§ RECORDS FOR PROCESSING:
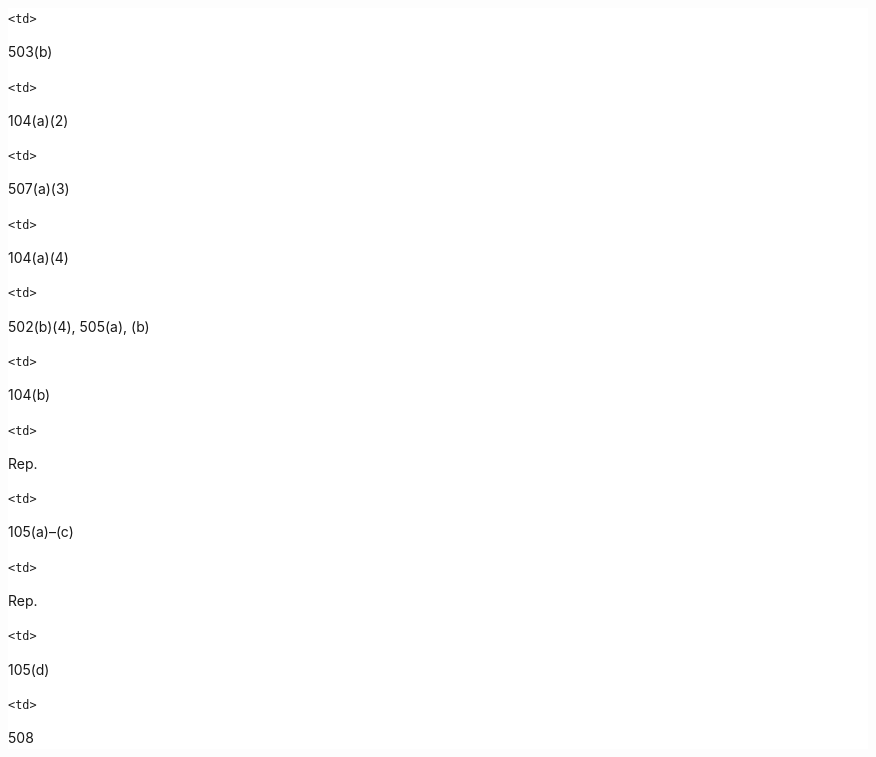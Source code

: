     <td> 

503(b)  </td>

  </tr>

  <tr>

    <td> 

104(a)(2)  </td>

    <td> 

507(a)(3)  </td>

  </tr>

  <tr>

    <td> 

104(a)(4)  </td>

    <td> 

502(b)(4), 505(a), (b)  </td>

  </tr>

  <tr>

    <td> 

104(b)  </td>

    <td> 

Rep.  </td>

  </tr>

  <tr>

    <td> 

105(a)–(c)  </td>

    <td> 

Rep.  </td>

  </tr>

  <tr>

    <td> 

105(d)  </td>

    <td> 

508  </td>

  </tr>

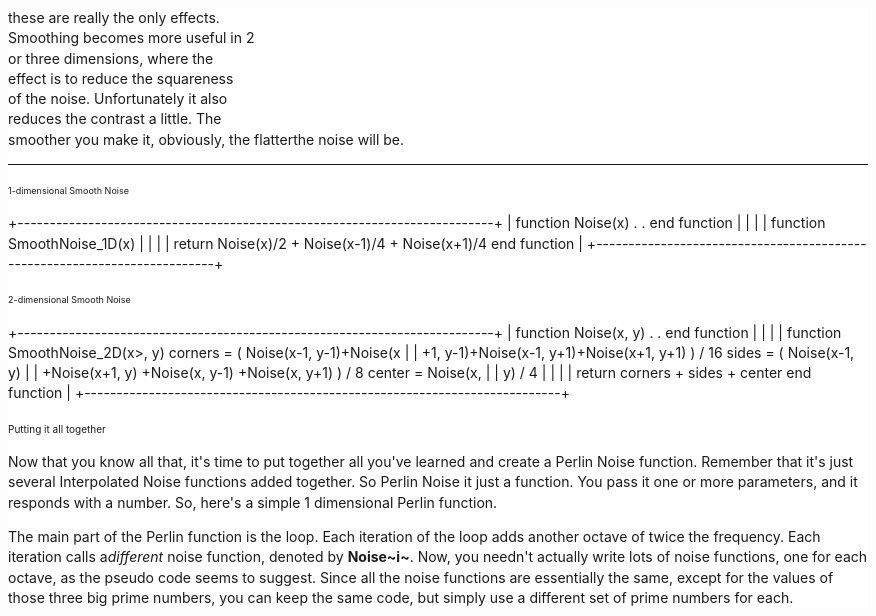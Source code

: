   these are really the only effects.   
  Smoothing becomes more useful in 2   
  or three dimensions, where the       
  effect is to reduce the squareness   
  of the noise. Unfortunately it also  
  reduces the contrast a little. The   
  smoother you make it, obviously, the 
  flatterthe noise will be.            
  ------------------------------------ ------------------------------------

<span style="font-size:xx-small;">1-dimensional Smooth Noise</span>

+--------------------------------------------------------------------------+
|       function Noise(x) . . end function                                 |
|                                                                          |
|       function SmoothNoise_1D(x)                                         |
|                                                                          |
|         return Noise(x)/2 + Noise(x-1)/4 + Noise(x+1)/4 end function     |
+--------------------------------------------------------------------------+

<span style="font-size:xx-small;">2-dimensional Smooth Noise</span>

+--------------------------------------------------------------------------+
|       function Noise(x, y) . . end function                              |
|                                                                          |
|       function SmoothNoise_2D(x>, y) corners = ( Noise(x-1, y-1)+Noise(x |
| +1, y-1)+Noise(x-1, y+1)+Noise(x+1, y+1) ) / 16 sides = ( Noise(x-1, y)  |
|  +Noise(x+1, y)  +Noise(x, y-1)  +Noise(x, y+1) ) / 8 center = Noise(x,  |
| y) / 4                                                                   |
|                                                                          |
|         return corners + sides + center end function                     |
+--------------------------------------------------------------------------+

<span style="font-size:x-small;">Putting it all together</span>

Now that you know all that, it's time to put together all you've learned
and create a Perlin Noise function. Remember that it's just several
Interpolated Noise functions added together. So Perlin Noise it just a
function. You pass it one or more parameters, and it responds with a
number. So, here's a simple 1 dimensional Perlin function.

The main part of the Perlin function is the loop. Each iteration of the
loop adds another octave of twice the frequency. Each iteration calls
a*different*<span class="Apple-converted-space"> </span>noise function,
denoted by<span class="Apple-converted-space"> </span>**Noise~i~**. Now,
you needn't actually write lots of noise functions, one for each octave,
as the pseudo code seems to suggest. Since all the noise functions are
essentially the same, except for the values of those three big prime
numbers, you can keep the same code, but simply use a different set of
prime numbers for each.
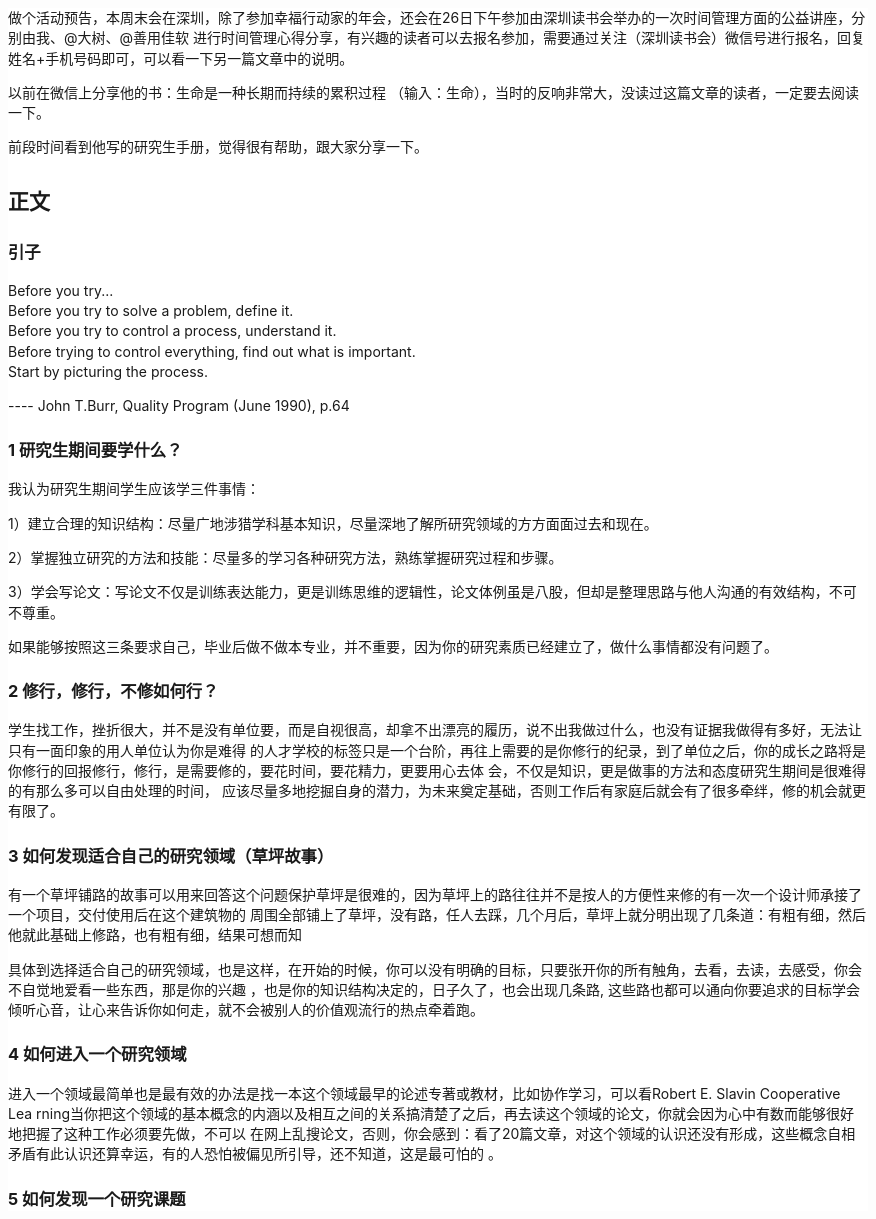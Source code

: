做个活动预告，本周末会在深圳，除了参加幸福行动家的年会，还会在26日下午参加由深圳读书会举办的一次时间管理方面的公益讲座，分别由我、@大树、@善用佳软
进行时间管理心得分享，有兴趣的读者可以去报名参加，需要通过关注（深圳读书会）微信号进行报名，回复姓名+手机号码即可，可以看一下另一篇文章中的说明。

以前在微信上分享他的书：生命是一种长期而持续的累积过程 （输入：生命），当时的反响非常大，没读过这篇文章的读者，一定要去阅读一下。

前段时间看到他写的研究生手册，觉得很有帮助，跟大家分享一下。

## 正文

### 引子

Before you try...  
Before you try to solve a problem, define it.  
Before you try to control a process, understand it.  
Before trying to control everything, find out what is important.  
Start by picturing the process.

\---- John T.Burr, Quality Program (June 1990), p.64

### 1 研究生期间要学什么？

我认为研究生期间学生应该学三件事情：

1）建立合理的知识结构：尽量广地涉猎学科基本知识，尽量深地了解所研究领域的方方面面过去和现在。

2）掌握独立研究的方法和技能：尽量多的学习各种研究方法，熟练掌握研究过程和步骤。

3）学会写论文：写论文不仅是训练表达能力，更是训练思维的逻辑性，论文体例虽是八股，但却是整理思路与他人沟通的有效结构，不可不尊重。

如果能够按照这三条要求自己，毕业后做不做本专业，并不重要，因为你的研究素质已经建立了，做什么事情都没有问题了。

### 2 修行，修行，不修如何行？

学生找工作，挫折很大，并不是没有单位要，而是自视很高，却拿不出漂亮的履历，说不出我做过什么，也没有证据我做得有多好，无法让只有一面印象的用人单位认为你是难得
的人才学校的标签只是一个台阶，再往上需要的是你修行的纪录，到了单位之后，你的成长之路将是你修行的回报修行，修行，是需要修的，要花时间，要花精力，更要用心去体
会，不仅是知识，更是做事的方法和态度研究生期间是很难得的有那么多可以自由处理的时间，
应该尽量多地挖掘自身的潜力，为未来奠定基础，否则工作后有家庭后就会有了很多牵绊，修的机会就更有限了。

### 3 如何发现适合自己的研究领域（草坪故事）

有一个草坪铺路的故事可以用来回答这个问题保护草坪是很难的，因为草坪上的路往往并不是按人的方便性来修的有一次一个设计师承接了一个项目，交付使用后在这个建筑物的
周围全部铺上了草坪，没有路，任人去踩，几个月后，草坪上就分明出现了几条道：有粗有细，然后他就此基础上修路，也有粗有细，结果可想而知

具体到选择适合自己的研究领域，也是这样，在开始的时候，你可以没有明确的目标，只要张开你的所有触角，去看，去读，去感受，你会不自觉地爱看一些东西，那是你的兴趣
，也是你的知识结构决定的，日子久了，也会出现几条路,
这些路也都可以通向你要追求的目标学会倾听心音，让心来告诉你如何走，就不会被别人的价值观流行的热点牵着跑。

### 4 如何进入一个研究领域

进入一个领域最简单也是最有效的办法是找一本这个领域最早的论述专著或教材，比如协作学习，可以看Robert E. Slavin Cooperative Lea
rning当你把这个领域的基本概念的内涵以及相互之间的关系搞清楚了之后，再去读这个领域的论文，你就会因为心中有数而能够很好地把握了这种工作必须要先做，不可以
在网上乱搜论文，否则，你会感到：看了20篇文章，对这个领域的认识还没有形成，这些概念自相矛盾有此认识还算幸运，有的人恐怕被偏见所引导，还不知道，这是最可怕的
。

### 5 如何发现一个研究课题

§ YOUR ASSIGNMENT: In your copy of the listing above, every line must match exactly and no picture may appear.

§ SOLUTION FOR THIS TASK:
Source code

:     <td> 

503(b)  </td>

  </tr>

  <tr>

    <td> 

104(a)(2)  </td>

    <td> 

507(a)(3)  </td>

  </tr>

  <tr>

    <td> 

104(a)(4)  </td>

    <td> 

502(b)(4), 505(a), (b)  </td>

  </tr>

  <tr>

    <td> 

104(b)  </td>

    <td> 

Rep.  </td>

  </tr>

  <tr>

    <td> 

105(a)–(c)  </td>

    <td> 

Rep.  </td>

  </tr>

  <tr>

    <td> 

105(d)  </td>

    <td> 

508  </td>

  </tr>

Source code

:   these are really the only effects.   
  Smoothing becomes more useful in 2   
  or three dimensions, where the       
  effect is to reduce the squareness   
  of the noise. Unfortunately it also  
  reduces the contrast a little. The   
  smoother you make it, obviously, the 
  flatterthe noise will be.            
  ------------------------------------ ------------------------------------

<span style="font-size:xx-small;">1-dimensional Smooth Noise</span>

+--------------------------------------------------------------------------+
|       function Noise(x) . . end function                                 |
|                                                                          |
|       function SmoothNoise_1D(x)                                         |
|                                                                          |
|         return Noise(x)/2 + Noise(x-1)/4 + Noise(x+1)/4 end function     |
+--------------------------------------------------------------------------+

<span style="font-size:xx-small;">2-dimensional Smooth Noise</span>

+--------------------------------------------------------------------------+
|       function Noise(x, y) . . end function                              |
|                                                                          |
|       function SmoothNoise_2D(x>, y) corners = ( Noise(x-1, y-1)+Noise(x |
| +1, y-1)+Noise(x-1, y+1)+Noise(x+1, y+1) ) / 16 sides = ( Noise(x-1, y)  |
|  +Noise(x+1, y)  +Noise(x, y-1)  +Noise(x, y+1) ) / 8 center = Noise(x,  |
| y) / 4                                                                   |
|                                                                          |
|         return corners + sides + center end function                     |
+--------------------------------------------------------------------------+

<span style="font-size:x-small;">Putting it all together</span>

Now that you know all that, it's time to put together all you've learned
and create a Perlin Noise function. Remember that it's just several
Interpolated Noise functions added together. So Perlin Noise it just a
function. You pass it one or more parameters, and it responds with a
number. So, here's a simple 1 dimensional Perlin function.

The main part of the Perlin function is the loop. Each iteration of the
loop adds another octave of twice the frequency. Each iteration calls
a*different*<span class="Apple-converted-space"> </span>noise function,
denoted by<span class="Apple-converted-space"> </span>**Noise~i~**. Now,
you needn't actually write lots of noise functions, one for each octave,
as the pseudo code seems to suggest. Since all the noise functions are
essentially the same, except for the values of those three big prime
numbers, you can keep the same code, but simply use a different set of
prime numbers for each.
Source code

:做个活动预告，本周末会在深圳，除了参加幸福行动家的年会，还会在26日下午参加由深圳读书会举办的一次时间管理方面的公益讲座，分别由我、@大树、@善用佳软
进行时间管理心得分享，有兴趣的读者可以去报名参加，需要通过关注（深圳读书会）微信号进行报名，回复姓名+手机号码即可，可以看一下另一篇文章中的说明。

以前在微信上分享他的书：生命是一种长期而持续的累积过程 （输入：生命），当时的反响非常大，没读过这篇文章的读者，一定要去阅读一下。

前段时间看到他写的研究生手册，觉得很有帮助，跟大家分享一下。

## 正文

### 引子

Before you try...  
Before you try to solve a problem, define it.  
Before you try to control a process, understand it.  
Before trying to control everything, find out what is important.  
Start by picturing the process.

\---- John T.Burr, Quality Program (June 1990), p.64

### 1 研究生期间要学什么？

我认为研究生期间学生应该学三件事情：

1）建立合理的知识结构：尽量广地涉猎学科基本知识，尽量深地了解所研究领域的方方面面过去和现在。

2）掌握独立研究的方法和技能：尽量多的学习各种研究方法，熟练掌握研究过程和步骤。

3）学会写论文：写论文不仅是训练表达能力，更是训练思维的逻辑性，论文体例虽是八股，但却是整理思路与他人沟通的有效结构，不可不尊重。

如果能够按照这三条要求自己，毕业后做不做本专业，并不重要，因为你的研究素质已经建立了，做什么事情都没有问题了。

### 2 修行，修行，不修如何行？

学生找工作，挫折很大，并不是没有单位要，而是自视很高，却拿不出漂亮的履历，说不出我做过什么，也没有证据我做得有多好，无法让只有一面印象的用人单位认为你是难得
的人才学校的标签只是一个台阶，再往上需要的是你修行的纪录，到了单位之后，你的成长之路将是你修行的回报修行，修行，是需要修的，要花时间，要花精力，更要用心去体
会，不仅是知识，更是做事的方法和态度研究生期间是很难得的有那么多可以自由处理的时间，
应该尽量多地挖掘自身的潜力，为未来奠定基础，否则工作后有家庭后就会有了很多牵绊，修的机会就更有限了。

### 3 如何发现适合自己的研究领域（草坪故事）

有一个草坪铺路的故事可以用来回答这个问题保护草坪是很难的，因为草坪上的路往往并不是按人的方便性来修的有一次一个设计师承接了一个项目，交付使用后在这个建筑物的
周围全部铺上了草坪，没有路，任人去踩，几个月后，草坪上就分明出现了几条道：有粗有细，然后他就此基础上修路，也有粗有细，结果可想而知

具体到选择适合自己的研究领域，也是这样，在开始的时候，你可以没有明确的目标，只要张开你的所有触角，去看，去读，去感受，你会不自觉地爱看一些东西，那是你的兴趣
，也是你的知识结构决定的，日子久了，也会出现几条路,
这些路也都可以通向你要追求的目标学会倾听心音，让心来告诉你如何走，就不会被别人的价值观流行的热点牵着跑。

### 4 如何进入一个研究领域

进入一个领域最简单也是最有效的办法是找一本这个领域最早的论述专著或教材，比如协作学习，可以看Robert E. Slavin Cooperative Lea
rning当你把这个领域的基本概念的内涵以及相互之间的关系搞清楚了之后，再去读这个领域的论文，你就会因为心中有数而能够很好地把握了这种工作必须要先做，不可以
在网上乱搜论文，否则，你会感到：看了20篇文章，对这个领域的认识还没有形成，这些概念自相矛盾有此认识还算幸运，有的人恐怕被偏见所引导，还不知道，这是最可怕的
。

### 5 如何发现一个研究课题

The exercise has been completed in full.